(Data records)
********************

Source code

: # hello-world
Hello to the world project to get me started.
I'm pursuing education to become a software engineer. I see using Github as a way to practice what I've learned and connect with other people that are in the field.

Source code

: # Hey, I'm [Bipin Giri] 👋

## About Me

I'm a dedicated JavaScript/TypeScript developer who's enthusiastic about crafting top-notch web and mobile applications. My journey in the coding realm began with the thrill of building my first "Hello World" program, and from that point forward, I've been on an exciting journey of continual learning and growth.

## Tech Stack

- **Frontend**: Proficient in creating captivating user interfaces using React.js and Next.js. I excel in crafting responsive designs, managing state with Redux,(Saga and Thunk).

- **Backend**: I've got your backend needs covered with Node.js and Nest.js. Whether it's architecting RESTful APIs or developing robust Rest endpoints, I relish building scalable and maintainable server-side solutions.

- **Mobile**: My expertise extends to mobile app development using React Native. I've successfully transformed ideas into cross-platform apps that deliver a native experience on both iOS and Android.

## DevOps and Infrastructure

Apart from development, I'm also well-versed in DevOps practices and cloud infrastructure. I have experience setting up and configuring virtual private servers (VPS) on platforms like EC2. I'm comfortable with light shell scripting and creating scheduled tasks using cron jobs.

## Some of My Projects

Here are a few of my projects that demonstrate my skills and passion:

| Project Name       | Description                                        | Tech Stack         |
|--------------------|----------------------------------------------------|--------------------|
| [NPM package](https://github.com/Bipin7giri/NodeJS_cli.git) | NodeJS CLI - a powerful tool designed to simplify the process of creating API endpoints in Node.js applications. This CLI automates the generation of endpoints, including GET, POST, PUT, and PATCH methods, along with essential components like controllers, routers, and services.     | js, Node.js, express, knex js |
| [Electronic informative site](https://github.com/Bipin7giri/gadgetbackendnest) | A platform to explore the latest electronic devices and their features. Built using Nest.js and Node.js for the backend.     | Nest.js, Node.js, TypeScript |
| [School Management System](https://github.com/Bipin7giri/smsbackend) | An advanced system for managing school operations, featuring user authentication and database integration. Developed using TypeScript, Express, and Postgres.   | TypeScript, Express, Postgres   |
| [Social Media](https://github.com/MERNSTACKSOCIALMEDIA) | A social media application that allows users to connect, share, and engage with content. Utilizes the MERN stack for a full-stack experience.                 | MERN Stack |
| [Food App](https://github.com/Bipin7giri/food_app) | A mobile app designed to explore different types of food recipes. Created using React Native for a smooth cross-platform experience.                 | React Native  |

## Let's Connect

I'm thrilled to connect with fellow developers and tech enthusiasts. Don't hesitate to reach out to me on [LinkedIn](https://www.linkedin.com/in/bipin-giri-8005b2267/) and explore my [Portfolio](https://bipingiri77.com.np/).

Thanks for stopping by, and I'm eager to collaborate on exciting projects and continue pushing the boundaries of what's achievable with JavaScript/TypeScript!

********************

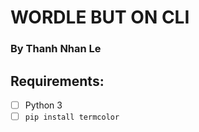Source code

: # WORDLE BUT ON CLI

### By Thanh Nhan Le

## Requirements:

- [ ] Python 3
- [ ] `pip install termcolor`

********************

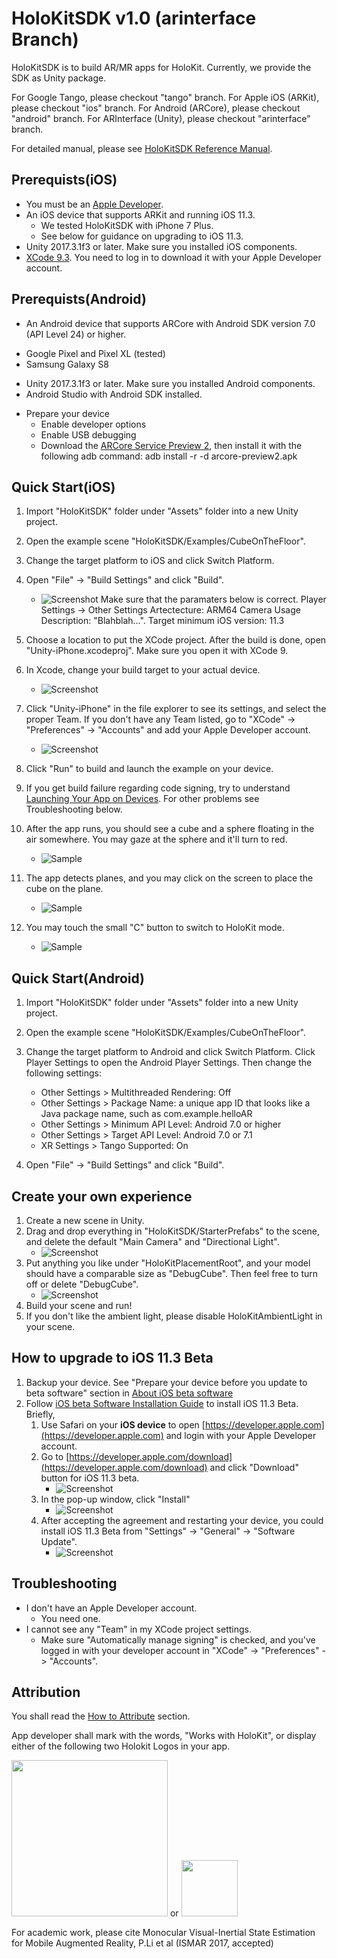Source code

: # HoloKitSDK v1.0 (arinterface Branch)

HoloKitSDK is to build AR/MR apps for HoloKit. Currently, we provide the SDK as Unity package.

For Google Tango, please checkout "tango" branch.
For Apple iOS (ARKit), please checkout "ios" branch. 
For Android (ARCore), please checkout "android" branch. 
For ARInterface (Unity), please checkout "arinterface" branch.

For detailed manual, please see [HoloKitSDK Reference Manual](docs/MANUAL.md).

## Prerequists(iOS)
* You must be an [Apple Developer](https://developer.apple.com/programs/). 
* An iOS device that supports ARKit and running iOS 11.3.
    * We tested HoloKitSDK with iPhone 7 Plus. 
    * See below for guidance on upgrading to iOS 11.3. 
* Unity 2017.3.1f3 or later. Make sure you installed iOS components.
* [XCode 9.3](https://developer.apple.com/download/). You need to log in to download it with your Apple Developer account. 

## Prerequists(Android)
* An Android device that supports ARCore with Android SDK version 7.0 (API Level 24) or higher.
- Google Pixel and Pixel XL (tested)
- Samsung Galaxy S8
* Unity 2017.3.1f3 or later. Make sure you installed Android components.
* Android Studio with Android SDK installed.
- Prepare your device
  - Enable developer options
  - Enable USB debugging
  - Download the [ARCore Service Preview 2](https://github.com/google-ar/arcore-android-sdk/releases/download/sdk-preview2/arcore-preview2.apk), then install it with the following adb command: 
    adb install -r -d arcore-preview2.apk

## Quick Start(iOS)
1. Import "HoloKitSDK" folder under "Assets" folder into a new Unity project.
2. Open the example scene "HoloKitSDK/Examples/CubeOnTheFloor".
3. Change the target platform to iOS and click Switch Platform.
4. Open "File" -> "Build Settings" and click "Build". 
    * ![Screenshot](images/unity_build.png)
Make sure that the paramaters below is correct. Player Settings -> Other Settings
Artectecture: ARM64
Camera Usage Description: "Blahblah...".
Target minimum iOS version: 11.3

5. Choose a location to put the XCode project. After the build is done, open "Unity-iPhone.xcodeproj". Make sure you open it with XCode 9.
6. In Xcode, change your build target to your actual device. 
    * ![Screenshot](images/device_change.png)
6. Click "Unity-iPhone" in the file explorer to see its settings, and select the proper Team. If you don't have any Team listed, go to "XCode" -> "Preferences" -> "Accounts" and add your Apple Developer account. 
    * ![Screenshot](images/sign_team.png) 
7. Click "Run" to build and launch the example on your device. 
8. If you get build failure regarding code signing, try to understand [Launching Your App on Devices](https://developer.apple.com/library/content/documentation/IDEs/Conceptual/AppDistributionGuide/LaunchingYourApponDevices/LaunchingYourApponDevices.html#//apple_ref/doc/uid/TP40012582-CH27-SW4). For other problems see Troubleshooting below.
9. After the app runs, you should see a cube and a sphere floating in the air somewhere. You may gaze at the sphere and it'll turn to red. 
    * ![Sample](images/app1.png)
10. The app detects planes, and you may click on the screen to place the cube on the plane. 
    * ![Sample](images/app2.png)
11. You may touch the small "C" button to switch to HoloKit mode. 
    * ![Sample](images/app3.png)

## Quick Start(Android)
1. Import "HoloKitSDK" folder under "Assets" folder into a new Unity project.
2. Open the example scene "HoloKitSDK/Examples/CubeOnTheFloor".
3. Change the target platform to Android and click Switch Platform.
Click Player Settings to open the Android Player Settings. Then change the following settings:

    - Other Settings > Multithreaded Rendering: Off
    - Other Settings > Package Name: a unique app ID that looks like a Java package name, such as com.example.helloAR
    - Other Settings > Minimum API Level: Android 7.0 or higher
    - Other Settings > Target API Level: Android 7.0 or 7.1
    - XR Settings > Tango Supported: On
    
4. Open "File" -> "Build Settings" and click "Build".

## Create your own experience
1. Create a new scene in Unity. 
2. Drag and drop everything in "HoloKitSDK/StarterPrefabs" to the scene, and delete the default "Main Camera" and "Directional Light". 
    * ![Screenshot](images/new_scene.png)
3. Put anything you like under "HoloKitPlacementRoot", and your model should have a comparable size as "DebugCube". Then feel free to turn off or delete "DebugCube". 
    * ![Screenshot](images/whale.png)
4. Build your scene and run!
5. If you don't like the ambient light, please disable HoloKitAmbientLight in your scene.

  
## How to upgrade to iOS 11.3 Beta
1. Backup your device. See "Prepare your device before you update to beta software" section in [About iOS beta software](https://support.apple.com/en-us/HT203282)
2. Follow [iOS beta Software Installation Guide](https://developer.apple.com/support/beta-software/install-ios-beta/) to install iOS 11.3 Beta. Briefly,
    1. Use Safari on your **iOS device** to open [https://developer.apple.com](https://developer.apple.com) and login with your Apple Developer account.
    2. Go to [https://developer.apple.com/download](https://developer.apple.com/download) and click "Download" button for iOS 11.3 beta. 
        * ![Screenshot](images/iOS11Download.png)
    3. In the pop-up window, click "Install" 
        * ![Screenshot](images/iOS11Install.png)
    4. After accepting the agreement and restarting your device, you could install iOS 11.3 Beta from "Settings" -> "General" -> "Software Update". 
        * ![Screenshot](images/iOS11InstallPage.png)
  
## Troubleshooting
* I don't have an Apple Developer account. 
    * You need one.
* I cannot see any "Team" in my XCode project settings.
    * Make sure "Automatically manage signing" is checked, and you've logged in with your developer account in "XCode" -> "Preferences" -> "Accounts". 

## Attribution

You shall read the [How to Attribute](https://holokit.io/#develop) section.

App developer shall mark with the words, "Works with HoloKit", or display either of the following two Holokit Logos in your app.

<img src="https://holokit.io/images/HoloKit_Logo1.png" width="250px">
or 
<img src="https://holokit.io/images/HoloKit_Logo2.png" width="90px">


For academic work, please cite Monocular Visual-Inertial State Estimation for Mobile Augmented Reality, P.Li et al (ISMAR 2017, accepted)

********************

> _Problem to solve_
Looking at the records above, return exactly the lines from the line with "5. If you don't" to the line with "3. In the pop-up", both ends included.

> _Task result_
5. If you don't like the ambient light, please disable HoloKitAmbientLight in your scene.

  
## How to upgrade to iOS 11.3 Beta
1. Backup your device. See "Prepare your device before you update to beta software" section in [About iOS beta software](https://support.apple.com/en-us/HT203282)
2. Follow [iOS beta Software Installation Guide](https://developer.apple.com/support/beta-software/install-ios-beta/) to install iOS 11.3 Beta. Briefly,
    1. Use Safari on your **iOS device** to open [https://developer.apple.com](https://developer.apple.com) and login with your Apple Developer account.
    2. Go to [https://developer.apple.com/download](https://developer.apple.com/download) and click "Download" button for iOS 11.3 beta. 
        * ![Screenshot](images/iOS11Download.png)
    3. In the pop-up window, click "Install" 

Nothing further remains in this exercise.